PARQUE TECNOLÓGICO DA UFRJ (RIO DE JANEIRO)
Inaugurado há 11 anos, o Parque Tecnológico da UFRJ aposta na vocação para as áreas de energia e petróleo, mas começa a receber empresas também de outros segmentos, como a L’Oréal, que está construindo seu centro de pesquisas na Ilha do Fundão. Lá já estão instaladas 46 companhias, sendo 12 grandes, oito pequenas e 26 startups na Incubadora da Coppe/UFRJ, que empregam 1.500 pessoas.
— A vinda do centro de pesquisas da Petrobras, no início dos anos 1970, foi um passo fundamental para criar as condições que o Parque tem hoje — diz Mauricio Guedes, diretor do Parque Tecnológico da UFRJ, ressaltando que há, no país, um movimento de valorização de parceria entre mercado e academia que se reflete na criação de parques tecnológicos. — As universidades se abriram para essa possibilidade. Além disso, aumentou a percepção de que os processos de inovação pedem um ambiente propício para que ela aconteça.
TECNOPUC (RIO GRANDE DO SUL)
Regis McKenna, um dos responsáveis por colocar o Vale do Silício no mapa, afirmou, depois de visitar o Parque Científico e Tecnológico da PUC/RS, o Tecnopuc, em Porto Alegre, que este foi o polo que melhor reproduziu o que conhece do centro de TI americano.
— Os aspectos invisíveis criam essa semelhança: o relacionamento, o intercâmbio de ideias — diz Rafael Prikladnicki, diretor do Tecnopuc.

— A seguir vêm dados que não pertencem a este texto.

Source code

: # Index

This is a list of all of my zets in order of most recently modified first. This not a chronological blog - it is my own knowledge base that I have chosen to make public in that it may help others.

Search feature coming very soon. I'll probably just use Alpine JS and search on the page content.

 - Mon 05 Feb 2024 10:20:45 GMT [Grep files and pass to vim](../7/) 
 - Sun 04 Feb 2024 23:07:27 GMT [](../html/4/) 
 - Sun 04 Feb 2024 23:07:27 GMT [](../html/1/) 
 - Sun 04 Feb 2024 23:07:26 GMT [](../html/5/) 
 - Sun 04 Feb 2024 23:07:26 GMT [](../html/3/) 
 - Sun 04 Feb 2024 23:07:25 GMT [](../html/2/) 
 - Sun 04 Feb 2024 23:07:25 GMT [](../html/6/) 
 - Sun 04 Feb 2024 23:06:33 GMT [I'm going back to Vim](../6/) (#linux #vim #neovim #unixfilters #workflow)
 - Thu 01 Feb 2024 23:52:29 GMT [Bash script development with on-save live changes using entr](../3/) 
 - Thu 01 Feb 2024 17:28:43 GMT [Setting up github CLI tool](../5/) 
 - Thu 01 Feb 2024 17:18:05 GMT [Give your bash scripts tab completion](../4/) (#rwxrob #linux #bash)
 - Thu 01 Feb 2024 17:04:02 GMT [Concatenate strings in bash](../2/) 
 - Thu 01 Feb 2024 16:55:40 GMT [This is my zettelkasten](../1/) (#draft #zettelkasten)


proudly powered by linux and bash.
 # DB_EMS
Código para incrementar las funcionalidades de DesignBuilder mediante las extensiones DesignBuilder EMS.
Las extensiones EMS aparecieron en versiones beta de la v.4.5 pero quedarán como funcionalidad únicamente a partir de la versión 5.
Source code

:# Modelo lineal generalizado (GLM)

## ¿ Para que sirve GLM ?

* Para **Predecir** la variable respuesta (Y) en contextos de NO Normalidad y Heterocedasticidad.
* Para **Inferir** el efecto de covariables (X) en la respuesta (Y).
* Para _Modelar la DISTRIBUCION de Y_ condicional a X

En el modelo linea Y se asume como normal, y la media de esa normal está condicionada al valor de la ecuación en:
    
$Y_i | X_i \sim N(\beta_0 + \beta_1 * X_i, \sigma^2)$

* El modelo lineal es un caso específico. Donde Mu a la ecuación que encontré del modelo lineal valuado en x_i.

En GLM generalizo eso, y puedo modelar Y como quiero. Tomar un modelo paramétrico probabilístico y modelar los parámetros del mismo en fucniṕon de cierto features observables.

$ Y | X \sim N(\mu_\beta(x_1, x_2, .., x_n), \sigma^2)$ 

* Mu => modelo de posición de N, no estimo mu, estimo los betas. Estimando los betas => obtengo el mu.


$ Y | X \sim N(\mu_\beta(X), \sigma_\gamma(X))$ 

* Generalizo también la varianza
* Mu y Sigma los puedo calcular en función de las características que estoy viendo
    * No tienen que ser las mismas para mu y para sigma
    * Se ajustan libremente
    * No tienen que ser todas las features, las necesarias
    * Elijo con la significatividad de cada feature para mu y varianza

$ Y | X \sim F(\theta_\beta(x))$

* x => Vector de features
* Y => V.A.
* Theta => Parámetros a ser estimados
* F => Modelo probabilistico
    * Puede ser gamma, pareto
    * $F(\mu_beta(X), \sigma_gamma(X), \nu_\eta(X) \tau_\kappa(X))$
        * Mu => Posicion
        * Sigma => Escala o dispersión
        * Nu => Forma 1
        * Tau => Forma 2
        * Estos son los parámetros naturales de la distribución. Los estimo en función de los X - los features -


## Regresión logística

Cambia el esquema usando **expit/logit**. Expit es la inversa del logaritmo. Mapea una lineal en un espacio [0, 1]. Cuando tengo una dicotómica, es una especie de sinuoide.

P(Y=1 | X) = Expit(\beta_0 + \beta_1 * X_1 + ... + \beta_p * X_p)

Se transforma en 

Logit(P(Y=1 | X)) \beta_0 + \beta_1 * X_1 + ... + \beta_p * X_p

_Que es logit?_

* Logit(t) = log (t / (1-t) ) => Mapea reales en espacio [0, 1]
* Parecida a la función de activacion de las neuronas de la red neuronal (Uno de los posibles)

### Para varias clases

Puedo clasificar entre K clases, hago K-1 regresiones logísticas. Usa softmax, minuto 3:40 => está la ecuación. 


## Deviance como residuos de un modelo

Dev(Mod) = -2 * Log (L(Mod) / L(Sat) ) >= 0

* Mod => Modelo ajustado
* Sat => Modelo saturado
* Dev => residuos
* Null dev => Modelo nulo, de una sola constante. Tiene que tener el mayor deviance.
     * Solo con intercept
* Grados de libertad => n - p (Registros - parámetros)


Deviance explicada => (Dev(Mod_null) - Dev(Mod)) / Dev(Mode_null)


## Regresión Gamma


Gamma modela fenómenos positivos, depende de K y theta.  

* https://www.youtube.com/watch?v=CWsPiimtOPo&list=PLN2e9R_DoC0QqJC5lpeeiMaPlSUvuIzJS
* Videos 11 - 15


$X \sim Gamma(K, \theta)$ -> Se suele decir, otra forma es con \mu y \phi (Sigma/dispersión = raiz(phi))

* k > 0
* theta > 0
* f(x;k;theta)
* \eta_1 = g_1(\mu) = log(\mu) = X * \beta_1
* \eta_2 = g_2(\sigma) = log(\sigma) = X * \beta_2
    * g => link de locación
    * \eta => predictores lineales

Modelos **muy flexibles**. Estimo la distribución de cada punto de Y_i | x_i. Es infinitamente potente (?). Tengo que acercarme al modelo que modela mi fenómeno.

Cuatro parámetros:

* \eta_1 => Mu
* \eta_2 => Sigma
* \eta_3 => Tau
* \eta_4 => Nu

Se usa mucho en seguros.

No local, há 120 empresas, entre elas Dell e HP, que geram seis mil empregos — muitas mantêm centros de pesquisa no local e o faturamento não é divulgado.
— O objetivo é ser um polo de inovação onde haja desde startups até empresas âncoras multinacionais, que desenvolvam projetos de forma integrada com a universidade — frisa Prikladnicki.
A vocação natural do Tecnopuc está na área de TIC, mas há espaço para energia e meio ambiente, ciências da vida e indústria criativa — esta última, aliás, uma nova aposta.
PARQUE TECNOLÓGICO DE SÃO JOSÉ DOS CAMPOS (SÃO PAULO)
Um hub do setor de aeronáutica, defesa e espaço. Assim é conhecido internacionalmente o Parque Tecnológico de São José dos Campos (PqTec – SJC), em São Paulo. Não é à toa, pois Embraer, Boing e Airbus mantêm centros de desenvolvimento tecnológico na região — assim como a Vale e a Ericsson, que diversificam a atuação do parque.
Além das grandes, há 25 pequenas e médias empresas que atuam no polo de São José dos Campos, faturando em torno de R$ 40 milhões ao ano. Até o fim de 2014, mais 50 passarão a funcionar em um novo prédio, o que fará com que o Parque empregue 1.600 profissionais — atualmente, são 950 pessoas.
— As oportunidades são para engenheiros e pós-graduados de diversas áreas, assim como para pessoas com formação técnica em vários níveis — afirma o diretor geral, Horacio Aragonés Forjaz, acrescentando que a tendência é a abertura de novas vagas. — Novas empresas vão se instalar.